Text-to-speech: exploring generative AI’s talkative side

Lifelike audio and the introduction of voice-cloning features are opening up numerous text-to-speech applications for business.
22 June 2023

Robotic no more: the quality of computer-generated voices has rocketed. And voice cloning technology adds to the range of text-to-speech applications for business.

Having a computer read to you isn’t new – that’s the reality of today’s text-to-speech apps. But having a computer read to you in a way that’s lifelike enough to listen to is. And then being able to add your own voice to the digital world of text-to-speech pushes the possibilities to another level. Lifelike computer-generated voices are enabling multiple applications for business. And brands are busy exploring the talkative side of having high-quality digital audio assets.

If you haven’t heard computer-generated text-to-speech audio in a while, it could be worth listening to the latest algorithms at work. Some of the most staggering examples of text-to-speech this author has heard can be found on the examples page of generative audio AI developer Suno.ai.

Deep learning and, more recently, generative AI tools have poured rocket fuel onto voice synthesis and the resulting computer-spoken audio is now eerily believable. Under the hood, there’s a lot happening to turn text inputs into spoken words that no longer sound robotic and are much more appealing to humans.

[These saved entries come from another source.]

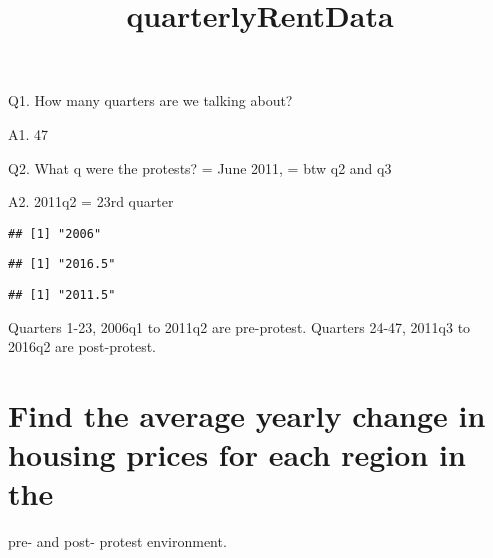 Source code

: \documentclass[]{article}
\title{quarterlyRentData}
\author{}
\date{}
\newenvironment{Shaded}{\begin{snugshade}}{\end{snugshade}}
\newcommand{\DecValTok}[1]{\textcolor[rgb]{0.00,0.00,0.81}{{#1}}}
\newcommand{\FloatTok}[1]{\textcolor[rgb]{0.00,0.00,0.81}{{#1}}}
\newcommand{\NormalTok}[1]{{#1}}
\begin{document}
\maketitle

Q1. How many quarters are we talking about?

A1. 47

Q2. What q were the protests? = June 2011, = btw q2 and q3

A2. 2011q2 = 23rd quarter

\begin{Shaded}
\end{Shaded}

\begin{verbatim}
## [1] "2006"
\end{verbatim}

\begin{Shaded}
\end{Shaded}

\begin{verbatim}
## [1] "2016.5"
\end{verbatim}

\begin{Shaded}
\end{Shaded}

\begin{verbatim}
## [1] "2011.5"
\end{verbatim}

Quarters 1-23, 2006q1 to 2011q2 are pre-protest. Quarters 24-47, 2011q3
to 2016q2 are post-protest.

\section{Find the average yearly change in housing prices for each
region in
the}\label{find-the-average-yearly-change-in-housing-prices-for-each-region-in-the}

pre- and post- protest environment.
\end{document}
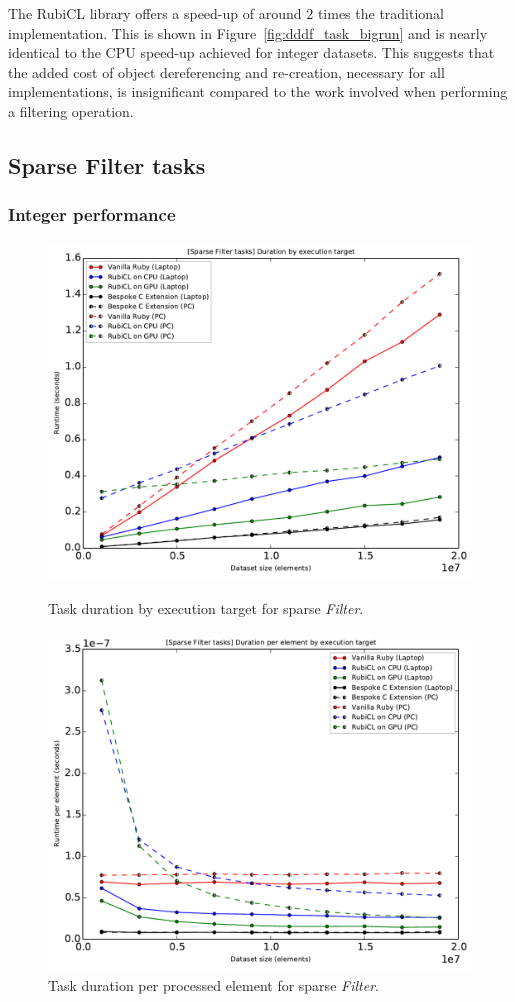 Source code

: The RubiCL library offers a speed-up of around $2$ times the traditional implementation. This is shown in Figure~\ref{fig:dddf_task_bigrun} and is nearly identical to the \ac{CPU} speed-up achieved for integer datasets. This suggests that the added cost of object dereferencing and re-creation, necessary for all implementations, is insignificant compared to the work involved when performing a filtering operation.


\subsection{Sparse Filter tasks}
\subsubsection{Integer performance}
\begin{figure}[H]
  \centering
  \includegraphics[width=\textwidth]{./graphing/sparse_filter/runtimes.pdf}
  \caption{Task duration by execution target for sparse \emph{Filter}.}
  \label{fig:sfilter_task_runtime_g}

  \includegraphics[width=\textwidth]{./graphing/sparse_filter/per_element.pdf}
  \caption{Task duration per processed element for sparse \emph{Filter}.}
  \label{fig:sfilter_task_per_el_g}


\end{figure}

And the payback begins with much greater coupling in the brain of the listener when voices are well understood. “Such neural coupling substantially diminishes in the absence of communication, such as when listening to an unintelligible foreign language,” write researchers Greg J. Stephens, Lauren J. Silbert and Uri Hassonc, based at Princeton University, US, in a study dubbed Speaker–listener neural coupling underlies successful communication [PDF].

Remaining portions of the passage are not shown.